## WORK REQUEST
Please copy each line of the listing that includes the string "easily".

## STUDY MATERIAL
BEGIN

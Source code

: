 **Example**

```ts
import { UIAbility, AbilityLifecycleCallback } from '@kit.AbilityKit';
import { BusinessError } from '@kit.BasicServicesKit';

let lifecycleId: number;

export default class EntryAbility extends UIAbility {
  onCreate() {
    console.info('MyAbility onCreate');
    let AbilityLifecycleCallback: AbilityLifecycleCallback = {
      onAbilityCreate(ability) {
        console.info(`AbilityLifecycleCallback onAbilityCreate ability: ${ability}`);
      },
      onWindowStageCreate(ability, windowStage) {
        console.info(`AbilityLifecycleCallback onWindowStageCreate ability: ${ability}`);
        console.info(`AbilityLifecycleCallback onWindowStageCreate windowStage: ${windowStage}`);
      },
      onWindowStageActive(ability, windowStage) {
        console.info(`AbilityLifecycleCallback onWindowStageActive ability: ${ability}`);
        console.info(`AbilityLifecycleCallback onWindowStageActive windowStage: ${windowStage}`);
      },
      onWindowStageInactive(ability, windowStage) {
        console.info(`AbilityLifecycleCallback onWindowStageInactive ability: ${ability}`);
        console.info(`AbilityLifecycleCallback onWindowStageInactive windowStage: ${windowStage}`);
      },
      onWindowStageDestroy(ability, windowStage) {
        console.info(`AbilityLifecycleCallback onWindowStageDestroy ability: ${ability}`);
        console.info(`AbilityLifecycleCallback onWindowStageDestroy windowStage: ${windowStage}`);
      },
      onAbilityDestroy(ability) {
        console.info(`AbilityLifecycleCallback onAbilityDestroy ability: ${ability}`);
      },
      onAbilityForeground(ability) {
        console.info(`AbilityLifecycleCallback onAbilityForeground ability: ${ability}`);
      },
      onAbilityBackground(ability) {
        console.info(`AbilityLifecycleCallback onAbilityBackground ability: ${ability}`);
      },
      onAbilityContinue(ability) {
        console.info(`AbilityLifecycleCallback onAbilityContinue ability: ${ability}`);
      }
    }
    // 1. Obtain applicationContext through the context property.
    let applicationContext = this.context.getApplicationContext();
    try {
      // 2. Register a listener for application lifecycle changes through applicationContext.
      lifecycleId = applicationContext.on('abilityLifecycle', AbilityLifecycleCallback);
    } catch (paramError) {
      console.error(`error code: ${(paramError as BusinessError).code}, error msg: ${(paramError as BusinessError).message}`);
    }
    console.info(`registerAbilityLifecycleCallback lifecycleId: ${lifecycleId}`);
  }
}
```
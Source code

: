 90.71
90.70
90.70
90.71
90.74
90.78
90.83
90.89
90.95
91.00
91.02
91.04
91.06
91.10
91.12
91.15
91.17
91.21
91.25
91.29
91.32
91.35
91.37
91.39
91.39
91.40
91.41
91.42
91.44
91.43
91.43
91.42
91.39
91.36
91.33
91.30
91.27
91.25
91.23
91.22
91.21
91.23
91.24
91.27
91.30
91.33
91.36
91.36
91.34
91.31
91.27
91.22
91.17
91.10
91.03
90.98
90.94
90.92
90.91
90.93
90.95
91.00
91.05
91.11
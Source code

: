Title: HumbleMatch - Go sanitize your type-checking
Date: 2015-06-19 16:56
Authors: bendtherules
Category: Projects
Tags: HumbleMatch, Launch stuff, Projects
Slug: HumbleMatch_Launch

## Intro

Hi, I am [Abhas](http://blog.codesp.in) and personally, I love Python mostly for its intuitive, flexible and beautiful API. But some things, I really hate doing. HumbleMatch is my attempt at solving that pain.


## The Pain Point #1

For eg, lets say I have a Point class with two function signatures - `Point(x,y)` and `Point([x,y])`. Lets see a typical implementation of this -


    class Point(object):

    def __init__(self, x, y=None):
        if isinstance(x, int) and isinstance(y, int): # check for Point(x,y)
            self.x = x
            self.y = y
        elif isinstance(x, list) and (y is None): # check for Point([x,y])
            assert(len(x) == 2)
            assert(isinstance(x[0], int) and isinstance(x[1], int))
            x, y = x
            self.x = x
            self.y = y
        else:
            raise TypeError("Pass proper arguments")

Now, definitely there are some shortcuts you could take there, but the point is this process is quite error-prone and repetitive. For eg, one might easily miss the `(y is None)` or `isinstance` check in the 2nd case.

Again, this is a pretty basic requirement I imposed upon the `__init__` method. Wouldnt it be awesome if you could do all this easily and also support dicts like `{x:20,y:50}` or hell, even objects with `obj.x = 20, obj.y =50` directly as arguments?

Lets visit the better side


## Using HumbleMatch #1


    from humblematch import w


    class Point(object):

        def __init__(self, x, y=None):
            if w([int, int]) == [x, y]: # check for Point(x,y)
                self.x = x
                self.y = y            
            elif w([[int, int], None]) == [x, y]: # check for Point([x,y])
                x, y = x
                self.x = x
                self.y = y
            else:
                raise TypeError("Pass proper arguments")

END

## TASK SOLUTION
Now, definitely there are some shortcuts you could take there, but the point is this process is quite error-prone and repetitive. For eg, one might easily miss the `(y is None)` or `isinstance` check in the 2nd case.
Again, this is a pretty basic requirement I imposed upon the `__init__` method. Wouldnt it be awesome if you could do all this easily and also support dicts like `{x:20,y:50}` or hell, even objects with `obj.x = 20, obj.y =50` directly as arguments?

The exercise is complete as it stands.